■ TASK TO CARRY OUT ■
Here is a block of records. Copy every line in it that includes "Movenet".

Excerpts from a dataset

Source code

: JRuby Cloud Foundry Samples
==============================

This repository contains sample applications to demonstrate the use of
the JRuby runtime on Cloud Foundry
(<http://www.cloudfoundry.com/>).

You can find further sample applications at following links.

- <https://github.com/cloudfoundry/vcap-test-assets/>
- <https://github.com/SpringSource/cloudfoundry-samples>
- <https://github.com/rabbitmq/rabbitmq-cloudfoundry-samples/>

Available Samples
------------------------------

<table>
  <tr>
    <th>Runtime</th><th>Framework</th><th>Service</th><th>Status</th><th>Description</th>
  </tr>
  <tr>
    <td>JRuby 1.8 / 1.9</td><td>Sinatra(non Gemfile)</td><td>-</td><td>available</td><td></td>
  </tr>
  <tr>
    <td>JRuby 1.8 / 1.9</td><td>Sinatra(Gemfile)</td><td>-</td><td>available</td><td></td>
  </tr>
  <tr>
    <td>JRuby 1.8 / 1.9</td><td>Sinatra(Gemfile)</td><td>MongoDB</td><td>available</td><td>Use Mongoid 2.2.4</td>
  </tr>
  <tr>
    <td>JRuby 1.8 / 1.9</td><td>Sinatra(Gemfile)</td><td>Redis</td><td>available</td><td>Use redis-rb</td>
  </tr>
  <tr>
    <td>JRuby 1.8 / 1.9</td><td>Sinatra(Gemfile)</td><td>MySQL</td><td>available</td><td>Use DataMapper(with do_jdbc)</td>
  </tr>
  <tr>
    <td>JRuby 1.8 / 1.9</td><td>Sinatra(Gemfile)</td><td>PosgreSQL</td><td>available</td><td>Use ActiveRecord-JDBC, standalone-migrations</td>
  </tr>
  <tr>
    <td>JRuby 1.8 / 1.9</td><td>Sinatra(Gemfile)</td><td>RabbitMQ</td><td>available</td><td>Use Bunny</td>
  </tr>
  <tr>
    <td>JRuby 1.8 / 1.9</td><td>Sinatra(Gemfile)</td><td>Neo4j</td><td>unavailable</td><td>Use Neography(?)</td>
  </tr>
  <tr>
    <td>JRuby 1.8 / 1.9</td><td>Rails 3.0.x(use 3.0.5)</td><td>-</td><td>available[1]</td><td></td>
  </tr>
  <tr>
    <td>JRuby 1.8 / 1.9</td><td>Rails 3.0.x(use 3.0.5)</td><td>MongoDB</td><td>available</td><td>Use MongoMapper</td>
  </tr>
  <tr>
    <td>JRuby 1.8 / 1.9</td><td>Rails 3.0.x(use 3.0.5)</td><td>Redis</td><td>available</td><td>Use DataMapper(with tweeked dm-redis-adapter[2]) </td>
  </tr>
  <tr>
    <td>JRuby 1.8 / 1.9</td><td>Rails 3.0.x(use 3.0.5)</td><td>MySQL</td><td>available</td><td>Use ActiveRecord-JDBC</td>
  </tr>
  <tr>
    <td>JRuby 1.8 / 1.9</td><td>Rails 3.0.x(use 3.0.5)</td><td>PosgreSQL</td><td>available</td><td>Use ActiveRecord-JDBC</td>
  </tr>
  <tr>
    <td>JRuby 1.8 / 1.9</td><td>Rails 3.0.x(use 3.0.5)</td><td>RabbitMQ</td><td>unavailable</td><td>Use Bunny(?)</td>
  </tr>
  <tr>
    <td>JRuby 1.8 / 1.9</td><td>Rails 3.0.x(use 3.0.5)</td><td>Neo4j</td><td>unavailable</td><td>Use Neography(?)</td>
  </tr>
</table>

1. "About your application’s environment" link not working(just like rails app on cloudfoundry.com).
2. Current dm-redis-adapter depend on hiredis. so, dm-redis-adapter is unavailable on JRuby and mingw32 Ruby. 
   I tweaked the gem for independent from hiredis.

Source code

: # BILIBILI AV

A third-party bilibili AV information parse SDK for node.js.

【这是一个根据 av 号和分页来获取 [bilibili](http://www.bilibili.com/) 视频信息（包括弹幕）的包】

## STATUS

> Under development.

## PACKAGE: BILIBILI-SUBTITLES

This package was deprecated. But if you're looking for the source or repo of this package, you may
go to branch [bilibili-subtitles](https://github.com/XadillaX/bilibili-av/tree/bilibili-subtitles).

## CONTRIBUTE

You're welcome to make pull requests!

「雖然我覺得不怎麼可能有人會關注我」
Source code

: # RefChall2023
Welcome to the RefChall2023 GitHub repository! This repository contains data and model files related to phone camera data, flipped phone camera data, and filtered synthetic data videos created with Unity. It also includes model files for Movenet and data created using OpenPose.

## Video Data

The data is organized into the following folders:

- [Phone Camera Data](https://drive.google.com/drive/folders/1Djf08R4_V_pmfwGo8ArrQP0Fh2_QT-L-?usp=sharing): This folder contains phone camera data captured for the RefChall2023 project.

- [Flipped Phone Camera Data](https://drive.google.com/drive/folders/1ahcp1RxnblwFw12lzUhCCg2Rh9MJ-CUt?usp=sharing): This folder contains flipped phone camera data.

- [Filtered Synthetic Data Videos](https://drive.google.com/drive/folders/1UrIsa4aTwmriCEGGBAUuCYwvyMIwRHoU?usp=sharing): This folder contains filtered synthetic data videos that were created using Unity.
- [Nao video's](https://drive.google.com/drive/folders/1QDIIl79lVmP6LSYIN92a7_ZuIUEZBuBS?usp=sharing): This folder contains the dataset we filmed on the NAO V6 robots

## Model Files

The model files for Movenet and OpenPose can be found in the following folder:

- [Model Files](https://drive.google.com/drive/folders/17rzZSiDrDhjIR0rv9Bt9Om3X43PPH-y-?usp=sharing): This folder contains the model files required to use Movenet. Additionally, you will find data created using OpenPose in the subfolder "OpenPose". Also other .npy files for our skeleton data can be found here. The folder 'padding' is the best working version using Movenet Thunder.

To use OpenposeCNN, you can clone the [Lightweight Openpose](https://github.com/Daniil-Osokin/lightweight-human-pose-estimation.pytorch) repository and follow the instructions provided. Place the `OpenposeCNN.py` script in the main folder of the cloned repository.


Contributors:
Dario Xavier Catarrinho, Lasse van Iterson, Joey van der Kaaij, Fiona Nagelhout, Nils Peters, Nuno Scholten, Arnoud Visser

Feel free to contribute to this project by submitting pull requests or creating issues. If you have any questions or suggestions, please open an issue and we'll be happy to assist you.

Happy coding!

■ OUTPUT FOR THIS TASK ■
Welcome to the RefChall2023 GitHub repository! This repository contains data and model files related to phone camera data, flipped phone camera data, and filtered synthetic data videos created with Unity. It also includes model files for Movenet and data created using OpenPose.
The model files for Movenet and OpenPose can be found in the following folder:
- [Model Files](https://drive.google.com/drive/folders/17rzZSiDrDhjIR0rv9Bt9Om3X43PPH-y-?usp=sharing): This folder contains the model files required to use Movenet. Additionally, you will find data created using OpenPose in the subfolder "OpenPose". Also other .npy files for our skeleton data can be found here. The folder 'padding' is the best working version using Movenet Thunder.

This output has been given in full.